Required work -> Print the entries exactly; no image belongs in the copy.

Given records ->
[Start of section]

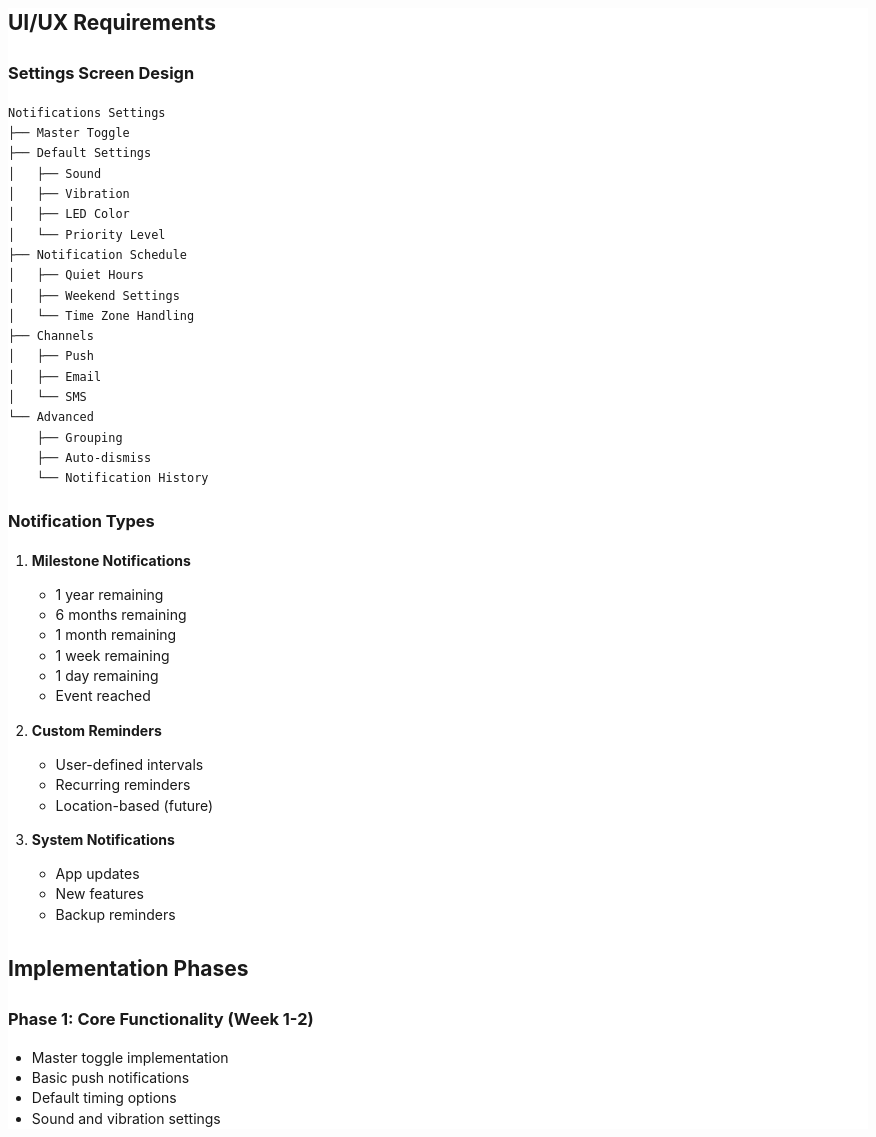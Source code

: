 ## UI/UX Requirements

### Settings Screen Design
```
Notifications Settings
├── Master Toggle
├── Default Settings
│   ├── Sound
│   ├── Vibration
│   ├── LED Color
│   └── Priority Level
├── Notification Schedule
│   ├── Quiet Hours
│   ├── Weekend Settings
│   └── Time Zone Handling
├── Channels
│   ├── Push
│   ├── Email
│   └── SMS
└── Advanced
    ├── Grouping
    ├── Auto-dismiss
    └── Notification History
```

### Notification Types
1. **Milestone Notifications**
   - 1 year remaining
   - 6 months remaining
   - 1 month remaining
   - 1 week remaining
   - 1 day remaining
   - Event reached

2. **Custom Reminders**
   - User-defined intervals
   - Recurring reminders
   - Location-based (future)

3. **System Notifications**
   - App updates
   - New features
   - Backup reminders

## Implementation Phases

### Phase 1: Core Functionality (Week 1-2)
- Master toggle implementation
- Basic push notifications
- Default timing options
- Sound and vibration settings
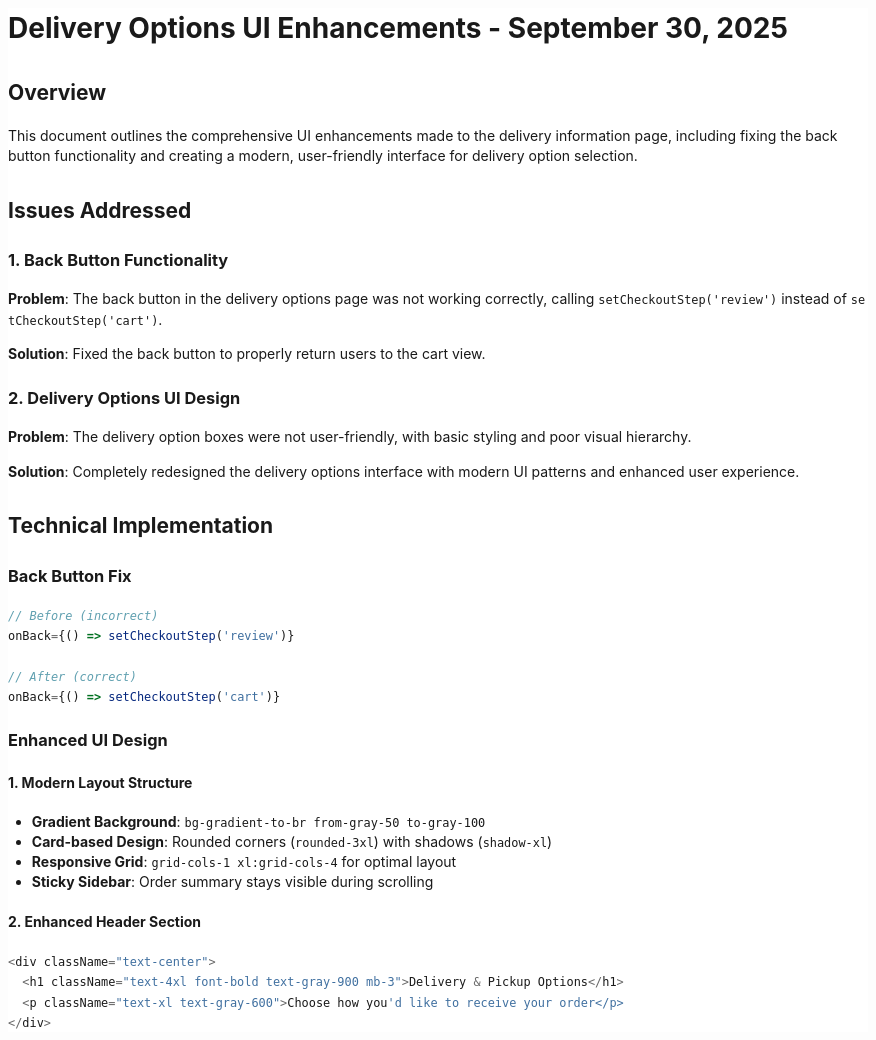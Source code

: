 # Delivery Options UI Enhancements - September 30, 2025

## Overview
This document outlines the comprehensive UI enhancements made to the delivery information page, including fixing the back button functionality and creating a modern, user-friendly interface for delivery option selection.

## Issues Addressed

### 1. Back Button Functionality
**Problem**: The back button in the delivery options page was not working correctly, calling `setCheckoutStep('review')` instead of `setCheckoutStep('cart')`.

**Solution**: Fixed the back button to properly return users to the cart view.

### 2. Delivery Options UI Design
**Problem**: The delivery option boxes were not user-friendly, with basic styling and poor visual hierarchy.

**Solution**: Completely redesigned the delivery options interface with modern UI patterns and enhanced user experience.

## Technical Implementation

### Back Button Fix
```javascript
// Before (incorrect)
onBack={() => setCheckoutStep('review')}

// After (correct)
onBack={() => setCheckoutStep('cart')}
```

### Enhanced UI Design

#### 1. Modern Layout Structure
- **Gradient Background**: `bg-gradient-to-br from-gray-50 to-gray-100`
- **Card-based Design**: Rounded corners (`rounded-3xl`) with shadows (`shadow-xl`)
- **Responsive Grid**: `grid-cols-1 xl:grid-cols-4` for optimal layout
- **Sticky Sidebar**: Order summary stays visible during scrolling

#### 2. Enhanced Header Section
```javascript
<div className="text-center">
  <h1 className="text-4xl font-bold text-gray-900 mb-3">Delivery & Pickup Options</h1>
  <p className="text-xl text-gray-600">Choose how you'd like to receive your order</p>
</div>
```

[End of section]

Exercise answer ->
Source code

: ## UI/UX Requirements

### Settings Screen Design
```
Notifications Settings
├── Master Toggle
├── Default Settings
│   ├── Sound
│   ├── Vibration
│   ├── LED Color
│   └── Priority Level
├── Notification Schedule
│   ├── Quiet Hours
│   ├── Weekend Settings
│   └── Time Zone Handling
├── Channels
│   ├── Push
│   ├── Email
│   └── SMS
└── Advanced
    ├── Grouping
    ├── Auto-dismiss
    └── Notification History
```

### Notification Types
1. **Milestone Notifications**
   - 1 year remaining
   - 6 months remaining
   - 1 month remaining
   - 1 week remaining
   - 1 day remaining
   - Event reached

2. **Custom Reminders**
   - User-defined intervals
   - Recurring reminders
   - Location-based (future)

3. **System Notifications**
   - App updates
   - New features
   - Backup reminders

## Implementation Phases

### Phase 1: Core Functionality (Week 1-2)
- Master toggle implementation
- Basic push notifications
- Default timing options
- Sound and vibration settings
Source code

: # Delivery Options UI Enhancements - September 30, 2025

## Overview
This document outlines the comprehensive UI enhancements made to the delivery information page, including fixing the back button functionality and creating a modern, user-friendly interface for delivery option selection.

## Issues Addressed

### 1. Back Button Functionality
**Problem**: The back button in the delivery options page was not working correctly, calling `setCheckoutStep('review')` instead of `setCheckoutStep('cart')`.

**Solution**: Fixed the back button to properly return users to the cart view.

### 2. Delivery Options UI Design
**Problem**: The delivery option boxes were not user-friendly, with basic styling and poor visual hierarchy.

**Solution**: Completely redesigned the delivery options interface with modern UI patterns and enhanced user experience.

## Technical Implementation

### Back Button Fix
```javascript
// Before (incorrect)
onBack={() => setCheckoutStep('review')}

// After (correct)
onBack={() => setCheckoutStep('cart')}
```

### Enhanced UI Design

#### 1. Modern Layout Structure
- **Gradient Background**: `bg-gradient-to-br from-gray-50 to-gray-100`
- **Card-based Design**: Rounded corners (`rounded-3xl`) with shadows (`shadow-xl`)
- **Responsive Grid**: `grid-cols-1 xl:grid-cols-4` for optimal layout
- **Sticky Sidebar**: Order summary stays visible during scrolling

#### 2. Enhanced Header Section
```javascript
<div className="text-center">
  <h1 className="text-4xl font-bold text-gray-900 mb-3">Delivery & Pickup Options</h1>
  <p className="text-xl text-gray-600">Choose how you'd like to receive your order</p>
</div>
```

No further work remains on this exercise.